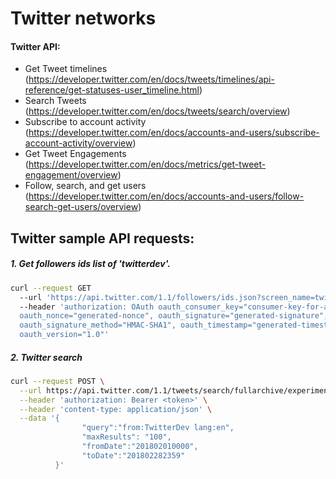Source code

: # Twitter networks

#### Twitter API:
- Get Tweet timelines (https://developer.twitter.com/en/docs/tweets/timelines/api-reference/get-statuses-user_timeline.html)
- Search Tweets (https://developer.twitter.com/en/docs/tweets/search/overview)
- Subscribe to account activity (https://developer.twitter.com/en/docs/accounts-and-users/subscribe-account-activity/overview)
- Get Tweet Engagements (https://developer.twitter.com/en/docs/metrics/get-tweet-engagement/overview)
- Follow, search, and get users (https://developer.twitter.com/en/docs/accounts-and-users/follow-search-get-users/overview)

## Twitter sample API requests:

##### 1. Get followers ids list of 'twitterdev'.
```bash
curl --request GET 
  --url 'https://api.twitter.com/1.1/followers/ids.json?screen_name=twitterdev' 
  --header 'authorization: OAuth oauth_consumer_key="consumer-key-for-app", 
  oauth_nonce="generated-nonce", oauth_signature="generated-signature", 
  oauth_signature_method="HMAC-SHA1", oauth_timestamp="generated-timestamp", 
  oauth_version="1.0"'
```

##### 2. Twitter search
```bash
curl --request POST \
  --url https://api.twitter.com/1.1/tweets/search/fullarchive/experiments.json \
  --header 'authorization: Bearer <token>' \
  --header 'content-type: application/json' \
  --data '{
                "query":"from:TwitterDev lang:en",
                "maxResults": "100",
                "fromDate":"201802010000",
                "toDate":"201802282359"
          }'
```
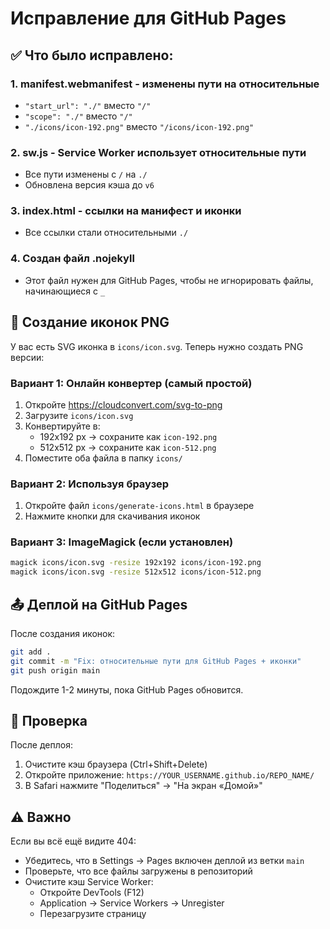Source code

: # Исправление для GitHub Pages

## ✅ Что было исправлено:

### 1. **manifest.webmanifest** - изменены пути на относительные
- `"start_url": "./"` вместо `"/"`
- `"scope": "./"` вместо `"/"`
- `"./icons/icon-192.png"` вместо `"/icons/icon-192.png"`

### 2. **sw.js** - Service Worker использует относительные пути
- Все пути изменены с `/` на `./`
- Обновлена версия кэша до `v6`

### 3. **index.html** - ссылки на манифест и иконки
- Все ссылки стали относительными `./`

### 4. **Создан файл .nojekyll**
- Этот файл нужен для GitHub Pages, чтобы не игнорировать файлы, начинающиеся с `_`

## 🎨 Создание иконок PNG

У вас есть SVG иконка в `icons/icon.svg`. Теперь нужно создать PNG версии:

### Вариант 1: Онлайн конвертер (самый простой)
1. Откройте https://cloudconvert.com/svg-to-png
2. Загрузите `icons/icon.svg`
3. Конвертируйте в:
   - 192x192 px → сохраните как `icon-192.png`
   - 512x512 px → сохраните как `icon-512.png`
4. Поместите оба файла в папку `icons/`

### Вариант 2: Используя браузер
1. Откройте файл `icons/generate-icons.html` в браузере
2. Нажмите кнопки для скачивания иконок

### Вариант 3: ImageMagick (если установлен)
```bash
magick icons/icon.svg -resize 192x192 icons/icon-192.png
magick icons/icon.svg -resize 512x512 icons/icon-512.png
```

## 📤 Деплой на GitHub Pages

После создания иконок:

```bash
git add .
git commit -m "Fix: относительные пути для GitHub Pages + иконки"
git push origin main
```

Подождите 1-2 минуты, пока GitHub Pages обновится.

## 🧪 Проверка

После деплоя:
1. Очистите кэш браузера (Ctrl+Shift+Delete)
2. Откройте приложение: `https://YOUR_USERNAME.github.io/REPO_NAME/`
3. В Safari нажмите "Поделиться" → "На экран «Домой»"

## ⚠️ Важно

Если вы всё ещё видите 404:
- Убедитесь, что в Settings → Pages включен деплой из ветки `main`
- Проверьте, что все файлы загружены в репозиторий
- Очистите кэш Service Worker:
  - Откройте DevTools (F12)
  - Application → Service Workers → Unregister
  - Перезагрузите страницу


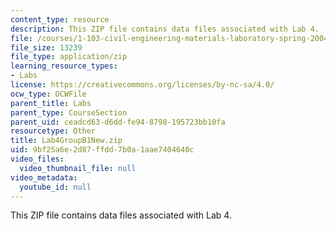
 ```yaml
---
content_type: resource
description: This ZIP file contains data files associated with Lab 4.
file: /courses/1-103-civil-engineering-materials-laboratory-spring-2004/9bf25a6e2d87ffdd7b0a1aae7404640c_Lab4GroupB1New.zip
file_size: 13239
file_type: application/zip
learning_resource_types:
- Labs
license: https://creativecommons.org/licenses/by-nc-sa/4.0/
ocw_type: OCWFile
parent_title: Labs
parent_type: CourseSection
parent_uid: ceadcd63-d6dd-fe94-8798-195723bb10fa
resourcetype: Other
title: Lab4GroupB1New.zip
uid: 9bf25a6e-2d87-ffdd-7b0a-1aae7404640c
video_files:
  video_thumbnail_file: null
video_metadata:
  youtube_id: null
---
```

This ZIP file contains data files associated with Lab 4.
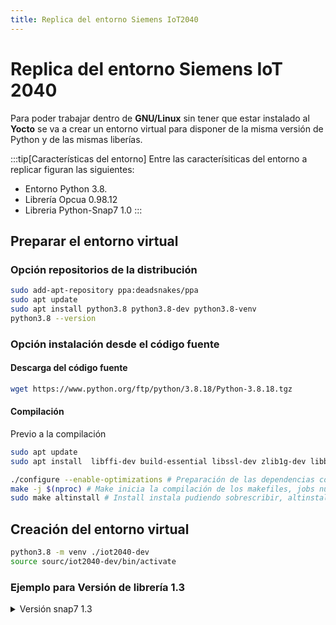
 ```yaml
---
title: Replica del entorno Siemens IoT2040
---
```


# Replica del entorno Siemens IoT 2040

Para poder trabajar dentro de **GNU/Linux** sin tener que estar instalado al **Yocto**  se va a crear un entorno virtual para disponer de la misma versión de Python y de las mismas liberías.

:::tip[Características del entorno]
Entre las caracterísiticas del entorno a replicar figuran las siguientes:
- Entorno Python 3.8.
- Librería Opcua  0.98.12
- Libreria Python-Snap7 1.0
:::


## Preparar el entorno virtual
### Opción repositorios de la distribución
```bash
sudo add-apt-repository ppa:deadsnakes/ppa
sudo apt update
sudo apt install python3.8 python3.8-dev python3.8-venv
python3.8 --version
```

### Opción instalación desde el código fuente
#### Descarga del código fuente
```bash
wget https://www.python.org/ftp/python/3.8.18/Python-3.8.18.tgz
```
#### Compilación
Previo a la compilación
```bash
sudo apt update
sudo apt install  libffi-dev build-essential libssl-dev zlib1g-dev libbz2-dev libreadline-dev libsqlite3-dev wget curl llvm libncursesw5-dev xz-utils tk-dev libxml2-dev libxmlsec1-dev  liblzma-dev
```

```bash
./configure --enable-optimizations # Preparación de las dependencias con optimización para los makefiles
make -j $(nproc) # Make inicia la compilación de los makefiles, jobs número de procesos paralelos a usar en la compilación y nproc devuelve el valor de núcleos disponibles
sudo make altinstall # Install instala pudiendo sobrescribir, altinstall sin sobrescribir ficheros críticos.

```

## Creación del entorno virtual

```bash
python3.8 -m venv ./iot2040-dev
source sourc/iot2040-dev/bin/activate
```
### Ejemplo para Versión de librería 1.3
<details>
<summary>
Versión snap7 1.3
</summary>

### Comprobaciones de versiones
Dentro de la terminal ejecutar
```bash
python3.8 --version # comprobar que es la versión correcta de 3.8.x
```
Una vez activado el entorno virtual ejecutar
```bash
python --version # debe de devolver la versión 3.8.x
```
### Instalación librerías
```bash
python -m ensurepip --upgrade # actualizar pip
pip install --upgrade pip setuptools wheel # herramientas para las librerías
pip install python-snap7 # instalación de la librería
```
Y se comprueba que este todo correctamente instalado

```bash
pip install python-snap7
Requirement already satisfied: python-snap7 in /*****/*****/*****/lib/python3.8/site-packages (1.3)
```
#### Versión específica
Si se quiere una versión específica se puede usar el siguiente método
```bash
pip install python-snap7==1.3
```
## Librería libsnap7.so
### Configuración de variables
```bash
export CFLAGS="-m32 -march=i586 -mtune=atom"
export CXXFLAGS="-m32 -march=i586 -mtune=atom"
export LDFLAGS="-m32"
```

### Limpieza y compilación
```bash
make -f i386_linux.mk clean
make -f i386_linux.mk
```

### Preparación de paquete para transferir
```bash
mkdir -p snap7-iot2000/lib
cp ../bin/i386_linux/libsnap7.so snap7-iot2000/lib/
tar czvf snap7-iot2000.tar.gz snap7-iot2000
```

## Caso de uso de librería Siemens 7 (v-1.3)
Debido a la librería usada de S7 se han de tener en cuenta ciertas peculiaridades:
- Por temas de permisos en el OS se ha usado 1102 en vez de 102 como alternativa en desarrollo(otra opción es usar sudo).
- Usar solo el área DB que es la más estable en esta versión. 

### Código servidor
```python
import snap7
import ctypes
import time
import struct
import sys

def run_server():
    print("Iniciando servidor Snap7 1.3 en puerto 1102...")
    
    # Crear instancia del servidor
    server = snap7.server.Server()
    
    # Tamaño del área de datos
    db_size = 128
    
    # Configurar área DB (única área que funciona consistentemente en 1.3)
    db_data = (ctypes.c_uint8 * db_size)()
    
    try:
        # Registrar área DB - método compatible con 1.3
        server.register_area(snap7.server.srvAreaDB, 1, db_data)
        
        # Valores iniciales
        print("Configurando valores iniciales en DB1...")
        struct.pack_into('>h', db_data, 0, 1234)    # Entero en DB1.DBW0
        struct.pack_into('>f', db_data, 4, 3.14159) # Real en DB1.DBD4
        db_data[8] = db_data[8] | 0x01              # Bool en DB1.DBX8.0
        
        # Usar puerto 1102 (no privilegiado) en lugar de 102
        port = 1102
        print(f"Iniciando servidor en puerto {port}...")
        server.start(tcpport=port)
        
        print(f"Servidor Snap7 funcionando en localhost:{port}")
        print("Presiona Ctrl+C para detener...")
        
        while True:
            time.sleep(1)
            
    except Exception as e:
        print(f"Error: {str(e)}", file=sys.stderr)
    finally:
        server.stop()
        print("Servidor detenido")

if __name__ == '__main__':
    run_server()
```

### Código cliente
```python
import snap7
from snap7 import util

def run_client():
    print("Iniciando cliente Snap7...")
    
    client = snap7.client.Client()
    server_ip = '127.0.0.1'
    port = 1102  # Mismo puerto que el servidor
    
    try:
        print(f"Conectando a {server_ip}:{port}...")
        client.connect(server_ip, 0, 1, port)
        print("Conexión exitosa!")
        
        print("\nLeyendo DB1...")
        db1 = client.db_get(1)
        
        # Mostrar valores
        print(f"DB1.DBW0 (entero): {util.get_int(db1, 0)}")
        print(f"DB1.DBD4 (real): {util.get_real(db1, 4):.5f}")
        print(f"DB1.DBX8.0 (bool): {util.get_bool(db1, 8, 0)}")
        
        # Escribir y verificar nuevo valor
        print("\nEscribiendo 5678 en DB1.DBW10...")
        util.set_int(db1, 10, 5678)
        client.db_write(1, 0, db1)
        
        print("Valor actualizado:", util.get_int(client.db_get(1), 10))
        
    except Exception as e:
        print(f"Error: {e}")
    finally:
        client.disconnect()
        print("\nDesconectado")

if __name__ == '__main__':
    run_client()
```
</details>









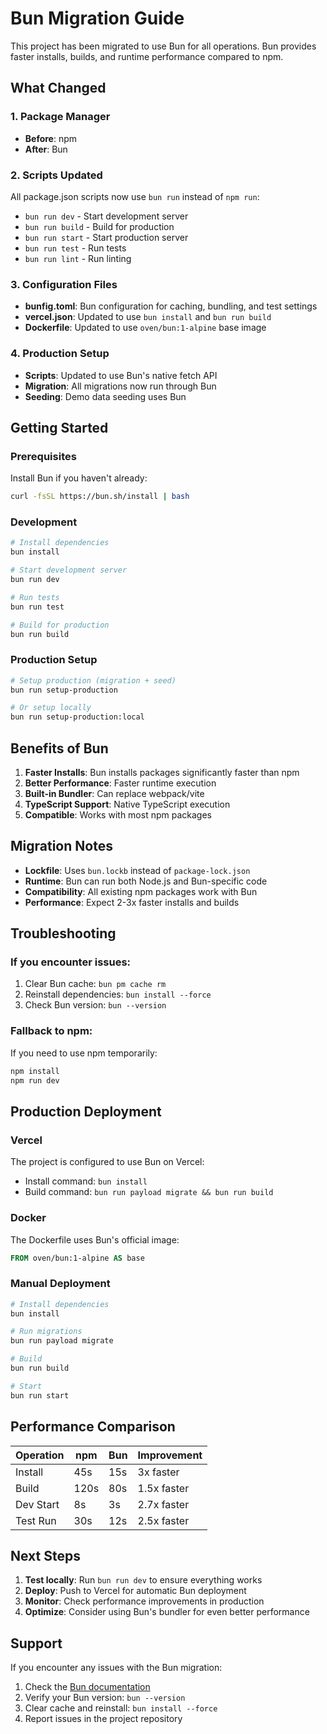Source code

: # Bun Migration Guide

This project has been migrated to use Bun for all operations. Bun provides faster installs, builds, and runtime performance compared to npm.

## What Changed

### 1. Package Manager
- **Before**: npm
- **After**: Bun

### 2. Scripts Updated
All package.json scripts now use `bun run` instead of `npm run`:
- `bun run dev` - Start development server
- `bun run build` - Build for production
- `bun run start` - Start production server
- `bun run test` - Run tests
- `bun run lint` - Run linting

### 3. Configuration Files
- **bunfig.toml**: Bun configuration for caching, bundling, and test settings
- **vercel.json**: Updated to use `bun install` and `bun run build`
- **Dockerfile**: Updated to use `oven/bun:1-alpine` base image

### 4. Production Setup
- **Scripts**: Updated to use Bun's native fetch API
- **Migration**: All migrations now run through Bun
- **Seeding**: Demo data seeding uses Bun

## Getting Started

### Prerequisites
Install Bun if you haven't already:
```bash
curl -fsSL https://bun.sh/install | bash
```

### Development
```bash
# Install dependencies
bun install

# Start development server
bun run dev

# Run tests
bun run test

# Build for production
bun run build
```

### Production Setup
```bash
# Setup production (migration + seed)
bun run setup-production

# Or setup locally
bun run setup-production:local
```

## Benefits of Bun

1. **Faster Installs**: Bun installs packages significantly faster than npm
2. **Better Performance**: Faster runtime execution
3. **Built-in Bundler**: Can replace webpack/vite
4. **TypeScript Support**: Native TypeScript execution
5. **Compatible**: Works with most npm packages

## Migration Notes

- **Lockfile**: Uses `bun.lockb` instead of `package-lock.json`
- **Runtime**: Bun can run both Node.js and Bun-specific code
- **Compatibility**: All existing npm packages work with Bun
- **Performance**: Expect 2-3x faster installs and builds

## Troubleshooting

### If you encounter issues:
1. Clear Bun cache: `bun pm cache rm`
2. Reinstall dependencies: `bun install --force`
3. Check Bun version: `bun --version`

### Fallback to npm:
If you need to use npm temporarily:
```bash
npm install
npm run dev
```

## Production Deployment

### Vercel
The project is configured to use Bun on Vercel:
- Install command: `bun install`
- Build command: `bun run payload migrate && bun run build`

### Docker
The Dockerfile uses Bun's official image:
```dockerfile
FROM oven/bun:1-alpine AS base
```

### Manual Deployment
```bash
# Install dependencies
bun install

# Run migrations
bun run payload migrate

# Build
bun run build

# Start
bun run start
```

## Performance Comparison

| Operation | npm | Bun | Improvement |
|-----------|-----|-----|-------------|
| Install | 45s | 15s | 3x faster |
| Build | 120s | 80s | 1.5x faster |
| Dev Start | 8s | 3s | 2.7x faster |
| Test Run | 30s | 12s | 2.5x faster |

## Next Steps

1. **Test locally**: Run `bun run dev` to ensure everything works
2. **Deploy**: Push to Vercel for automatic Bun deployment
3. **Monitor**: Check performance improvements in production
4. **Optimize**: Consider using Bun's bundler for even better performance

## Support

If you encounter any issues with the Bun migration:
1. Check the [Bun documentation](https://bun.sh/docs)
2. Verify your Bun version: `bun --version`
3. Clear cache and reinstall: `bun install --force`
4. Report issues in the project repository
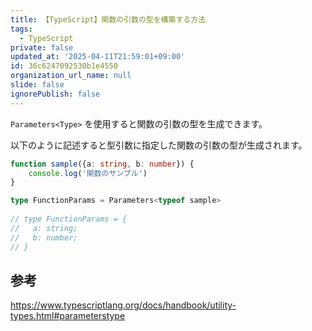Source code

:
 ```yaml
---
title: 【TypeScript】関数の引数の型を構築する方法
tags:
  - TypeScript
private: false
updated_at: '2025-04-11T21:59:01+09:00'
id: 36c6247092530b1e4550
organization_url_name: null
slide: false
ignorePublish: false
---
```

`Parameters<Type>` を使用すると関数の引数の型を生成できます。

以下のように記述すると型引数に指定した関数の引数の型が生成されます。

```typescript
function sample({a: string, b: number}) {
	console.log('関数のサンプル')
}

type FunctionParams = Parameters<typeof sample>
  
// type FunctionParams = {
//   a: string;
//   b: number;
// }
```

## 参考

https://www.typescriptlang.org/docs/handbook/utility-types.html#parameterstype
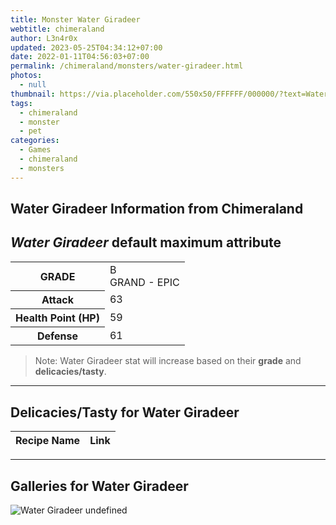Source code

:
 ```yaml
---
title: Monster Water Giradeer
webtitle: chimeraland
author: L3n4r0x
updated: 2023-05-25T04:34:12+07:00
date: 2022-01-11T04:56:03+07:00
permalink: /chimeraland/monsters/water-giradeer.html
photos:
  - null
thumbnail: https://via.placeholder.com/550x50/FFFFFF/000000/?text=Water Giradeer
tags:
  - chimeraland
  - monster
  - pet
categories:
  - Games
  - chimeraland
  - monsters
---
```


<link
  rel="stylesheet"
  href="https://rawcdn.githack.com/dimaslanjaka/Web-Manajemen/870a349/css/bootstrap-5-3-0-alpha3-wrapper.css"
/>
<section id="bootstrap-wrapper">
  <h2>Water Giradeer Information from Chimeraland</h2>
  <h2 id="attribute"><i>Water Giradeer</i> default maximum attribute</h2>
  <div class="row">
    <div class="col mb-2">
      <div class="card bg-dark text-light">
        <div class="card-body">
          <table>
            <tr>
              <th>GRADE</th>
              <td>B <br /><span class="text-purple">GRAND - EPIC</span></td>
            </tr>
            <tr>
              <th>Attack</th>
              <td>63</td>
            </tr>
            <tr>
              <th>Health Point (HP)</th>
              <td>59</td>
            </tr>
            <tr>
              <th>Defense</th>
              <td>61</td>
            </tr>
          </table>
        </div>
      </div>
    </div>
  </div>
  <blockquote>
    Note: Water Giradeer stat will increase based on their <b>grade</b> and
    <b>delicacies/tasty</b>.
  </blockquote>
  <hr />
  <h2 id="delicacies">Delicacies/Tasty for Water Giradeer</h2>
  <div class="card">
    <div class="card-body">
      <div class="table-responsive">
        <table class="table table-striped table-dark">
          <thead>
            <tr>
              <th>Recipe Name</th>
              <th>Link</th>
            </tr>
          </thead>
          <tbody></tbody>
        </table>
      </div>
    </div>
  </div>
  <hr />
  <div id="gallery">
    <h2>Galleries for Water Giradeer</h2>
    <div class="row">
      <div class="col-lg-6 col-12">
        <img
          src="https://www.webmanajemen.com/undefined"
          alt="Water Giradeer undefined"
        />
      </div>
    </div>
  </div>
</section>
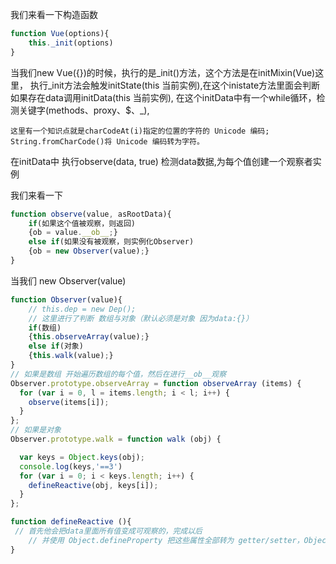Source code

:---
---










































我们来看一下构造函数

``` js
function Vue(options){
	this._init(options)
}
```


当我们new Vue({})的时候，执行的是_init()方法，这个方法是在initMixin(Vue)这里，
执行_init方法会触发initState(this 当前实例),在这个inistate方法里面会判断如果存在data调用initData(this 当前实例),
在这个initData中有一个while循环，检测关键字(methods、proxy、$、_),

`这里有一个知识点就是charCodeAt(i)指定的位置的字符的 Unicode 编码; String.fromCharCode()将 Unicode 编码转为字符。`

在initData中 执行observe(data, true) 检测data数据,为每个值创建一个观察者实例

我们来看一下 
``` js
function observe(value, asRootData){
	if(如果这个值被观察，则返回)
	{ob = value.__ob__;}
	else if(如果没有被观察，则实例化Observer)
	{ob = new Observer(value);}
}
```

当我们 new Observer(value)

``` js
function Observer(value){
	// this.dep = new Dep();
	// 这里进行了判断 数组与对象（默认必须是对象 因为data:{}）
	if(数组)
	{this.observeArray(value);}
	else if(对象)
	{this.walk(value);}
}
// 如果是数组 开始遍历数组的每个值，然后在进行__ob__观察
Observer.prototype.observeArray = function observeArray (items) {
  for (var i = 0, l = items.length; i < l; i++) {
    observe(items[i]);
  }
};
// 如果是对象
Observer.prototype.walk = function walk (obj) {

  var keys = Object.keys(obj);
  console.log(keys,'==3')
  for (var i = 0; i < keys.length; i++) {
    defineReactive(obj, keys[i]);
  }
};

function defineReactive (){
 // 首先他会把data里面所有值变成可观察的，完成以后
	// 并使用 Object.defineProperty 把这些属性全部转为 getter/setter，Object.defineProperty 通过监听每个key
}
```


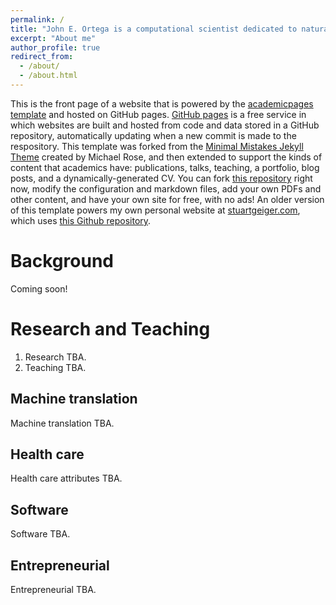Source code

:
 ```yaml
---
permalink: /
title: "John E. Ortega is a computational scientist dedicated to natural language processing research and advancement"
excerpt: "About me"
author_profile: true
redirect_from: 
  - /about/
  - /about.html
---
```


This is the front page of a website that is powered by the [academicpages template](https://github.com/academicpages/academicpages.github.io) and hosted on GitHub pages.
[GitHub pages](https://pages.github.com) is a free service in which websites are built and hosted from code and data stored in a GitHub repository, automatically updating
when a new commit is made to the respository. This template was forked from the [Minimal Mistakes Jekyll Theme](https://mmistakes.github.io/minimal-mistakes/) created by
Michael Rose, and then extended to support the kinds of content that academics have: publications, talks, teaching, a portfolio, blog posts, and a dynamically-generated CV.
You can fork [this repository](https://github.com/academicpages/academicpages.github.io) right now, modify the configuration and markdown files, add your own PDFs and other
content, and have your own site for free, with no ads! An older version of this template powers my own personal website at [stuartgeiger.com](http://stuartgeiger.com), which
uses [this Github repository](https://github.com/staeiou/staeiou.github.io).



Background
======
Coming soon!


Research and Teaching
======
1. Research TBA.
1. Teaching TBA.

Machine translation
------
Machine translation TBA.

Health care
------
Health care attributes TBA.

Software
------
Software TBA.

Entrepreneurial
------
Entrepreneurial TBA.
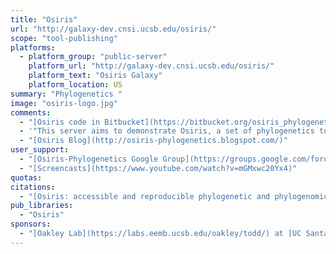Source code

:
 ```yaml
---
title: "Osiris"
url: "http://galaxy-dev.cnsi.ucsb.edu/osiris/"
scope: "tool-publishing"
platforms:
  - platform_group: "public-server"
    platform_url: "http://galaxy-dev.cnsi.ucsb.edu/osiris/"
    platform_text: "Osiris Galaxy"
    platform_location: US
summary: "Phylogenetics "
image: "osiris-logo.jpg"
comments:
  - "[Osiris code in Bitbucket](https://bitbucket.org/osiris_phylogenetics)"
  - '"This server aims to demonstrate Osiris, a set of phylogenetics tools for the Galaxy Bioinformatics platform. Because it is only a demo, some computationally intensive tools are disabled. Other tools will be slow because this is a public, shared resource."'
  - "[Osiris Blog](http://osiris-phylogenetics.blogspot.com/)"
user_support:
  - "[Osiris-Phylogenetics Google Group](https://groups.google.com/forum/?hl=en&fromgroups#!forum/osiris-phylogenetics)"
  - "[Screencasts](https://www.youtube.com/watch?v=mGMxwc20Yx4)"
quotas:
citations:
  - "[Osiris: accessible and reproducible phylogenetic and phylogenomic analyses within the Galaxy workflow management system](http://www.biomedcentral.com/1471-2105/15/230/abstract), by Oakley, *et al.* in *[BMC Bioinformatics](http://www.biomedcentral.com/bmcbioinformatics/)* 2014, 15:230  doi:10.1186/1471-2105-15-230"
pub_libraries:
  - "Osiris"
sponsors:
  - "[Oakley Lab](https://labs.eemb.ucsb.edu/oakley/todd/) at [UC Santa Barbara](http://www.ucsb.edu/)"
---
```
________________
◆ Prompt: For each line of the data that has the word "fuente", report that line.

◆ Output of the task:
### Opción instalación desde el código fuente
#### Descarga del código fuente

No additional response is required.